The Great Content Re-alignment

jaredcwhite commented 3 years ago

January 2021 Update: work has begun on this in earnest. Using the term "resource" and not "content". (Thanks @andrewmcodes!) Development of Bridgetown::Resource::Base and supporting classes is now underway! Check out the "diary"…

Looking ahead to what I hope to accomplish for an official Bridgetown 1.0 release and beyond, I think we need to take a hard and painful look at the distinctions between Page & Document and also between the posts collection and other collections.

➡️ Bridgetown's heritage comes from Jekyll and Jekyll comes from the idea that you have blog posts and you have standalone pages (home page, about page, etc.), and anything else is a "static file". Then the concept of collections emerged, with posts being a kind of builtin collection, but posts behave differently in some respects compared to other collections and are read off the filesystem completely differently.

➡️ There's also confusion around how permalinks work and how to configure them, because the top-level permalink config value affects both pages and blog pots, but there's also a permalink config possible at the collection level, plus you can add permalink configs via front-matter defaults which could affect anything potentially, so it's clear as mud.

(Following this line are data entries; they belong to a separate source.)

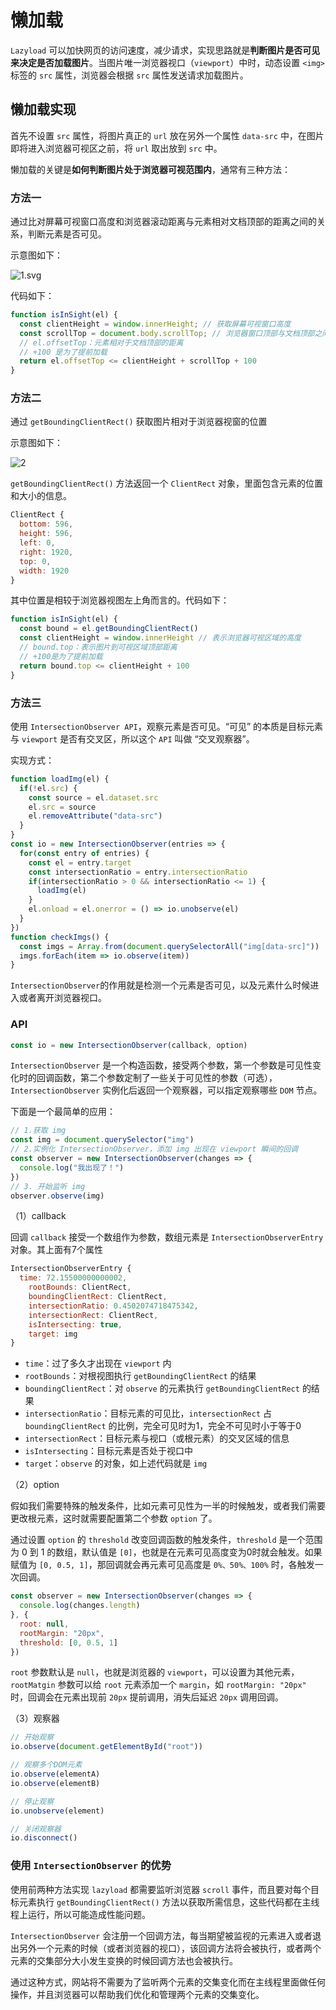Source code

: # 懒加载

`Lazyload` 可以加快网页的访问速度，减少请求，实现思路就是**判断图片是否可见来决定是否加载图片**。当图片唯一浏览器视口（`viewport`）中时，动态设置 `<img>`标签的 `src` 属性，浏览器会根据 `src` 属性发送请求加载图片。



## 懒加载实现

首先不设置 `src` 属性，将图片真正的 `url` 放在另外一个属性 `data-src` 中，在图片即将进入浏览器可视区之前，将 `url` 取出放到 `src` 中。

懒加载的关键是**如何判断图片处于浏览器可视范围内**，通常有三种方法：



### 方法一

通过比对屏幕可视窗口高度和浏览器滚动距离与元素相对文档顶部的距离之间的关系，判断元素是否可见。

示意图如下：

![1.svg](.\assets\1.svg)

代码如下：

```js
function isInSight(el) {
  const clientHeight = window.innerHeight; // 获取屏幕可视窗口高度
  const scrollTop = document.body.scrollTop; // 浏览器窗口顶部与文档顶部之间的距离
  // el.offsetTop：元素相对于文档顶部的距离
  // +100 是为了提前加载
  return el.offsetTop <= clientHeight + scrollTop + 100
}
```



### 方法二

通过 `getBoundingClientRect()` 获取图片相对于浏览器视窗的位置

示意图如下：

![2](.\assets\2.svg)

`getBoundingClientRect()` 方法返回一个 `ClientRect` 对象，里面包含元素的位置和大小的信息。

```js
ClientRect {
  bottom: 596,
  height: 596,
  left: 0,
  right: 1920,
  top: 0,
  width: 1920
}
```

其中位置是相较于浏览器视图左上角而言的。代码如下：

```js
function isInSight(el) {
  const bound = el.getBoundingClientRect()
  const clientHeight = window.innerHeight // 表示浏览器可视区域的高度
  // bound.top：表示图片到可视区域顶部距离
  // +100是为了提前加载
  return bound.top <= clientHeight + 100
}
```



### 方法三

使用 `IntersectionObserver API`，观察元素是否可见。“可见” 的本质是目标元素与 `viewport` 是否有交叉区，所以这个 `API` 叫做 “交叉观察器”。

实现方式：

```js
function loadImg(el) {
  if(!el.src) {
    const source = el.dataset.src
    el.src = source
    el.removeAttribute("data-src")
  }
}
const io = new IntersectionObserver(entries => {
  for(const entry of entries) {
    const el = entry.target
    const intersectionRatio = entry.intersectionRatio
    if(intersectionRatio > 0 && intersectionRatio <= 1) {
      loadImg(el)
    }
    el.onload = el.onerror = () => io.unobserve(el)
  }
})
function checkImgs() {
  const imgs = Array.from(document.querySelectorAll("img[data-src]"))
  imgs.forEach(item => io.observe(item))
}
```

`IntersectionObserver`的作用就是检测一个元素是否可见，以及元素什么时候进入或者离开浏览器视口。

### API

```js
const io = new IntersectionObserver(callback, option)
```

`IntersectionObserver` 是一个构造函数，接受两个参数，第一个参数是可见性变化时的回调函数，第二个参数定制了一些关于可见性的参数（可选），`IntersectionObserver` 实例化后返回一个观察器，可以指定观察哪些 `DOM` 节点。

下面是一个最简单的应用：

```js
// 1.获取 img
const img = document.querySelector("img")
// 2.实例化 IntersectionObserver，添加 img 出现在 viewport 瞬间的回调
const observer = new IntersectionObserver(changes => {
  console.log("我出现了！")
})
// 3. 开始监听 img
observer.observe(img)
```



（1）callback

回调 `callback` 接受一个数组作为参数，数组元素是 `IntersectionObserverEntry` 对象。其上面有7个属性

```js
IntersectionObserverEntry {
  time: 72.15500000000002, 
	rootBounds: ClientRect, 
	boundingClientRect: ClientRect, 
	intersectionRatio: 0.4502074718475342,
	intersectionRect: ClientRect, 
	isIntersecting: true,
	target: img
}
```

- `time`：过了多久才出现在 `viewport` 内
- `rootBounds`：对根视图执行 `getBoundingClientRect` 的结果
- `boundingClientRect`：对 `observe` 的元素执行 `getBoundingClientRect` 的结果
- `intersectionRatio`：目标元素的可见比，`intersectionRect` 占 `boundingClientRect` 的比例，完全可见时为1，完全不可见时小于等于0
- `intersectionRect`：目标元素与视口（或根元素）的交叉区域的信息
- `isIntersecting`：目标元素是否处于视口中
- `target`：`observe` 的对象，如上述代码就是 `img`



（2）option

假如我们需要特殊的触发条件，比如元素可见性为一半的时候触发，或者我们需要更改根元素，这时就需要配置第二个参数 `option` 了。

通过设置 `option` 的 `threshold` 改变回调函数的触发条件，`threshold` 是一个范围为 0 到 1 的数组，默认值是 `[0]`，也就是在元素可见高度变为0时就会触发。如果赋值为 `[0, 0.5, 1]`，那回调就会再元素可见高度是 `0%、50%、100%` 时，各触发一次回调。

```js
const observer = new IntersectionObserver(changes => {
  console.log(changes.length)
}, {
  root: null,
  rootMargin: "20px",
  threshold: [0, 0.5, 1]
})
```

`root` 参数默认是 `null`，也就是浏览器的 `viewport`，可以设置为其他元素，`rootMatgin` 参数可以给 `root` 元素添加一个 `margin`，如 `rootMargin: "20px"` 时，回调会在元素出现前 `20px` 提前调用，消失后延迟 `20px` 调用回调。



（3）观察器

```js
// 开始观察
io.observe(document.getElementById("root"))

// 观察多个DOM元素
io.observe(elementA)
io.observe(elementB)

// 停止观察
io.unobserve(element)

// 关闭观察器
io.disconnect()
```



### 使用 `IntersectionObserver` 的优势

使用前两种方法实现 `lazyload` 都需要监听浏览器 `scroll` 事件，而且要对每个目标元素执行 `getBoundingClientRect()` 方法以获取所需信息，这些代码都在主线程上运行，所以可能造成性能问题。

`IntersectionObserver` 会注册一个回调方法，每当期望被监视的元素进入或者退出另外一个元素的时候（或者浏览器的视口），该回调方法将会被执行，或者两个元素的交集部分大小发生变换的时候回调方法也会被执行。

通过这种方式，网站将不需要为了监听两个元素的交集变化而在主线程里面做任何操作，并且浏览器可以帮助我们优化和管理两个元素的交集变化。

























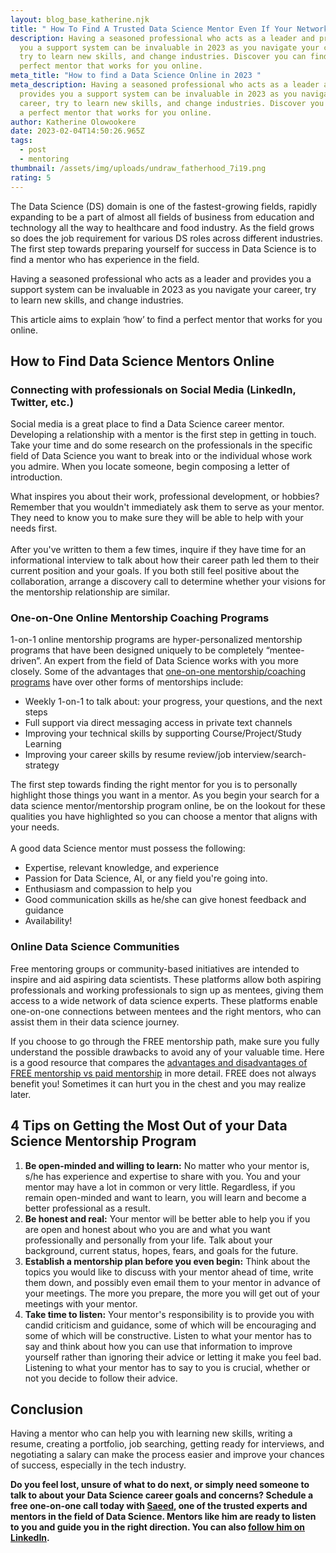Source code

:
 ```yaml
---
layout: blog_base_katherine.njk
title: " How To Find A Trusted Data Science Mentor Even If Your Network Is Small?"
description: Having a seasoned professional who acts as a leader and provides
  you a support system can be invaluable in 2023 as you navigate your career,
  try to learn new skills, and change industries. Discover you can find a
  perfect mentor that works for you online.
meta_title: "How to find a Data Science Online in 2023 "
meta_description: Having a seasoned professional who acts as a leader and
  provides you a support system can be invaluable in 2023 as you navigate your
  career, try to learn new skills, and change industries. Discover you can find
  a perfect mentor that works for you online.
author: Katherine Olowookere
date: 2023-02-04T14:50:26.965Z
tags:
  - post
  - mentoring
thumbnail: /assets/img/uploads/undraw_fatherhood_7i19.png
rating: 5
---
```

The Data Science (DS) domain is one of the fastest-growing fields, rapidly expanding to be a part of almost all fields of business from education and technology all the way to healthcare and food industry. As the field grows so does the job requirement for various DS roles across different industries. The first step towards preparing yourself for success in Data Science is to find a mentor who has experience in the field.

Having a seasoned professional who acts as a leader and provides you a support system can be invaluable in 2023 as you navigate your career, try to learn new skills, and change industries.

This article aims to explain ‘how’ to find a perfect mentor that works for you online. 

<h2>How to Find Data Science Mentors Online</h2>

<h3> Connecting with professionals on Social Media (LinkedIn, Twitter, etc.) </h3>

Social media is a great place to find a Data Science career mentor. Developing a relationship with a mentor is the first step in getting in touch. Take your time and do some research on the professionals in the specific field of Data Science you want to break into or the individual whose work you admire. When you locate someone, begin composing a letter of introduction.

What inspires you about their work, professional development, or hobbies? Remember that you wouldn't immediately ask them to serve as your mentor. They need to know you to make sure they will be able to help with your needs first.\
\
After you've written to them a few times, inquire if they have time for an informational interview to talk about how their career path led them to their current position and your goals. If you both still feel positive about the collaboration, arrange a discovery call to determine whether your visions for the mentorship relationship are similar.

<h3> One-on-One Online Mentorship Coaching Programs </h3>

1-on-1 online mentorship programs are hyper-personalized mentorship programs that have been designed uniquely to be completely “mentee-driven”. An expert from the field of Data Science works with you more closely. Some of the advantages that [one-on-one mentorship/coaching programs](https://saeedmirshekari.com/coaching-plan/) have over other forms of mentorships include:

* Weekly 1-on-1 to talk about: your progress, your questions, and the next steps
* Full support via direct messaging access in private text channels
* Improving your technical skills by supporting Course/Project/Study Learning
* Improving your career skills by resume review/job interview/search-strategy 

The first step towards finding the right mentor for you is to personally highlight those things you want in a mentor. As you begin your search for a data science mentor/mentorship program online, be on the lookout for these qualities you have highlighted so you can choose a mentor that aligns with your needs.\
\
A good data Science mentor must possess the following:

* Expertise, relevant knowledge, and experience
* Passion for Data Science, AI, or any field you're going into.
* Enthusiasm and compassion to help you
* Good communication skills as he/she can give honest feedback and guidance
* Availability!

<h3>Online Data Science Communities </h3>

Free mentoring groups or community-based initiatives are intended to inspire and aid aspiring data scientists. These platforms allow both aspiring professionals and working professionals to sign up as mentees, giving them access to a wide network of data science experts. These platforms enable one-on-one connections between mentees and the right mentors, who can assist them in their data science journey.

If you choose to go through the FREE mentorship path, make sure you fully understand the possible drawbacks to avoid any of your valuable time. Here is a good resource that compares the [advantages and disadvantages of FREE mentorship vs paid mentorship](https://dethwench.com/paid-mentoring-for-data-science-can-help-with-application/) in more detail. FREE does not always benefit you! Sometimes it can hurt you in the chest and you may realize later.

<h2>4 Tips on Getting the Most Out of your Data Science Mentorship Program </h2>

1. **Be open-minded and willing to learn:** No matter who your mentor is, s/he has experience and expertise to share with you. You and your mentor may have a lot in common or very little. Regardless, if you remain open-minded and want to learn, you will learn and become a better professional as a result. 
2. **Be honest and real:** Your mentor will be better able to help you if you are open and honest about who you are and what you want professionally and personally from your life. Talk about your background, current status, hopes, fears, and goals for the future. 
3. **Establish a mentorship plan before you even begin:** Think about the topics you would like to discuss with your mentor ahead of time, write them down, and possibly even email them to your mentor in advance of your meetings. The more you prepare, the more you will get out of your meetings with your mentor.
4. **Take time to listen:** Your mentor's responsibility is to provide you with candid criticism and guidance, some of which will be encouraging and some of which will be constructive. Listen to what your mentor has to say and think about how you can use that information to improve yourself rather than ignoring their advice or letting it make you feel bad. Listening to what your mentor has to say to you is crucial, whether or not you decide to follow their advice.

<h2>Conclusion</h2>

Having a mentor who can help you with learning new skills, writing a resume, creating a portfolio, job searching, getting ready for interviews, and negotiating a salary can make the process easier and improve your chances of success, especially in the tech industry.

**Do you feel lost, unsure of what to do next, or simply need someone to talk to about your Data Science career goals and concerns? Schedule a free one-on-one call today with [Saeed](https://saeedmirshekari.com/team/), one of the trusted experts and mentors in the field of Data Science. Mentors like him are ready to listen to you and guide you in the right direction. You can also [follow him on LinkedIn](https://www.linkedin.com/in/saeedmirshekari/).**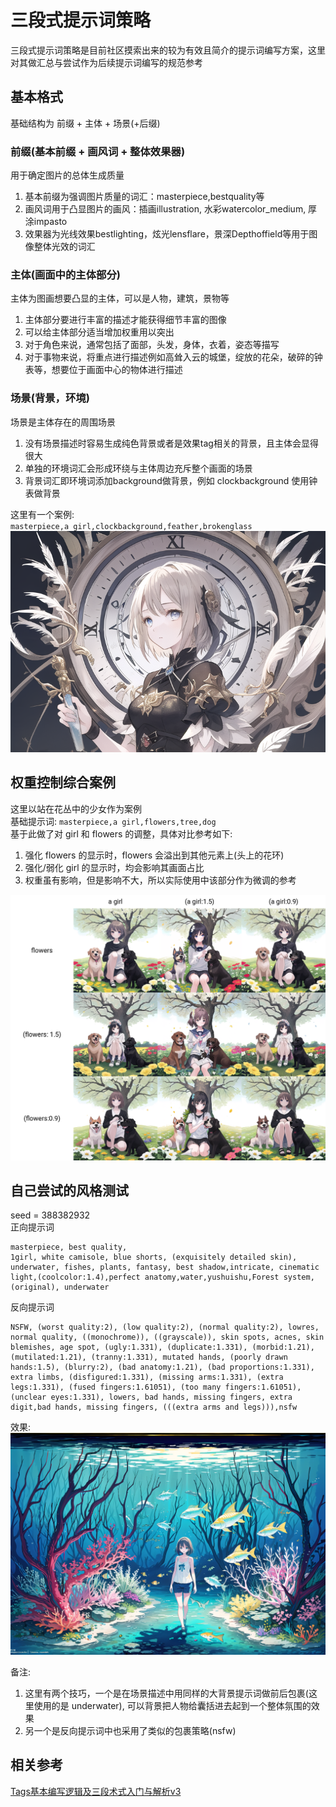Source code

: # 三段式提示词策略
三段式提示词策略是目前社区摸索出来的较为有效且简介的提示词编写方案，这里对其做汇总与尝试作为后续提示词编写的规范参考  

## 基本格式
基础结构为 前缀 + 主体 + 场景(+后缀)  

### 前缀(基本前缀 + 画风词 + 整体效果器)  
用于确定图片的总体生成质量  
1. 基本前缀为强调图片质量的词汇：masterpiece,bestquality等  
1. 画风词用于凸显图片的画风：插画illustration, 水彩watercolor_medium, 厚涂impasto  
1. 效果器为光线效果bestlighting，炫光lensflare，景深Depthoffield等用于图像整体光效的词汇  

### 主体(画面中的主体部分)
主体为图画想要凸显的主体，可以是人物，建筑，景物等  
1. 主体部分要进行丰富的描述才能获得细节丰富的图像  
1. 可以给主体部分适当增加权重用以突出  
1. 对于角色来说，通常包括了面部，头发，身体，衣着，姿态等描写  
1. 对于事物来说，将重点进行描述例如高耸入云的城堡，绽放的花朵，破碎的钟表等，想要位于画面中心的物体进行描述  

### 场景(背景，环境)
场景是主体存在的周围场景  
1. 没有场景描述时容易生成纯色背景或者是效果tag相关的背景，且主体会显得很大  
1. 单独的环境词汇会形成环绕与主体周边充斥整个画面的场景  
1. 背景词汇即环境词添加background做背景，例如 clockbackground 使用钟表做背景  

这里有一个案例:  
`masterpiece,a girl,clockbackground,feather,brokenglass`  
![imgs/clock-bg.png](/imgs/clock-bg.png)

## 权重控制综合案例
这里以站在花丛中的少女作为案例  
基础提示词: `masterpiece,a girl,flowers,tree,dog`  
基于此做了对 girl 和 flowers 的调整，具体对比参考如下:  
1. 强化 flowers 的显示时，flowers 会溢出到其他元素上(头上的花环)  
1. 强化/弱化 girl 的显示时，均会影响其画面占比  
1. 权重虽有影响，但是影响不大，所以实际使用中该部分作为微调的参考  

![imgs/weight-plot.png](/imgs/weight-plot.png)

## 自己尝试的风格测试
seed = 388382932  
正向提示词  
```
masterpiece, best quality,
1girl, white camisole, blue shorts, (exquisitely detailed skin),
underwater, fishes, plants, fantasy, best shadow,intricate, cinematic light,(coolcolor:1.4),perfect anatomy,water,yushuishu,Forest system, (original), underwater
```

反向提示词
```
NSFW, (worst quality:2), (low quality:2), (normal quality:2), lowres, normal quality, ((monochrome)), ((grayscale)), skin spots, acnes, skin blemishes, age spot, (ugly:1.331), (duplicate:1.331), (morbid:1.21), (mutilated:1.21), (tranny:1.331), mutated hands, (poorly drawn hands:1.5), (blurry:2), (bad anatomy:1.21), (bad proportions:1.331), extra limbs, (disfigured:1.331), (missing arms:1.331), (extra legs:1.331), (fused fingers:1.61051), (too many fingers:1.61051), (unclear eyes:1.331), lowers, bad hands, missing fingers, extra digit,bad hands, missing fingers, (((extra arms and legs))),nsfw
```

效果:
![imgs/cus.png](/imgs/cus.png)

备注:  
1. 这里有两个技巧，一个是在场景描述中用同样的大背景提示词做前后包裹(这里使用的是 underwater), 可以背景把人物给囊括进去起到一个整体氛围的效果  
1. 另一个是反向提示词中也采用了类似的包裹策略(nsfw)  

## 相关参考
[Tags基本编写逻辑及三段术式入门与解析v3](https://docs.qq.com/doc/DSHBGRmRUUURjVmNM)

➡️ At the code level, I've done what I can using mixins/concerns to get the Page and Document classes to act more alike and work similarly in various respects using duck typing, but it can still be frustrating. Layout is yet another similar-but-not-really sort of enigma.

➡️ There's also the question of when to use data files and when to use collections, and in fact you can add YAML files in a collection folder and they are treated as documents with front matter and a blank content field! 🤪 Also wacky, until a recent bug fix, static files saved within collection folders were processed as "collection documents" even though they were the StaticFile class and were missing from the site's overall static files array.

➡️ Another problem is currently categories and tags are post-specific. If you add categories and/or tags to other collections, or pages for that matter, they're invisible from any typical searching/filtering of categories/tags.

➡️ Yet another obscure problem is you currently don't have any control over the order in which content is processed on a file-by-file basis, so you can occasionally run into issues where File A is trying to display content from File B, C, D, etc. but the content for those files haven't actually been processed, so File A shows the raw markup/template string instead of the processed content. Oops! It's a non-trivial problem, because you could potentially run into circular dependencies. File A displays content from File B, but File B wants to display content from File A. Yikes. That happens virtually never in a typical site design, but you never know.

➡️ But wait, there's more! Right now there's no concrete way to determine the "source" of a particular file/piece of content if it came from an API/headless CMS—you only know if it came from an actual file on the filesystem, otherwise it's just "virtual". In addition, after it gets rendered at a particular URL, you can't backtrack—in other words, you can't determine that /a/b/c corresponds to this one object and, say, re-render that particular object.

❓ (There's also the outstanding question of how all this relates to ActiveModel objects that can be used to load/validate/save content in a Rails CMS-context—a project I have underway—but I think I'll save that for a future issue.)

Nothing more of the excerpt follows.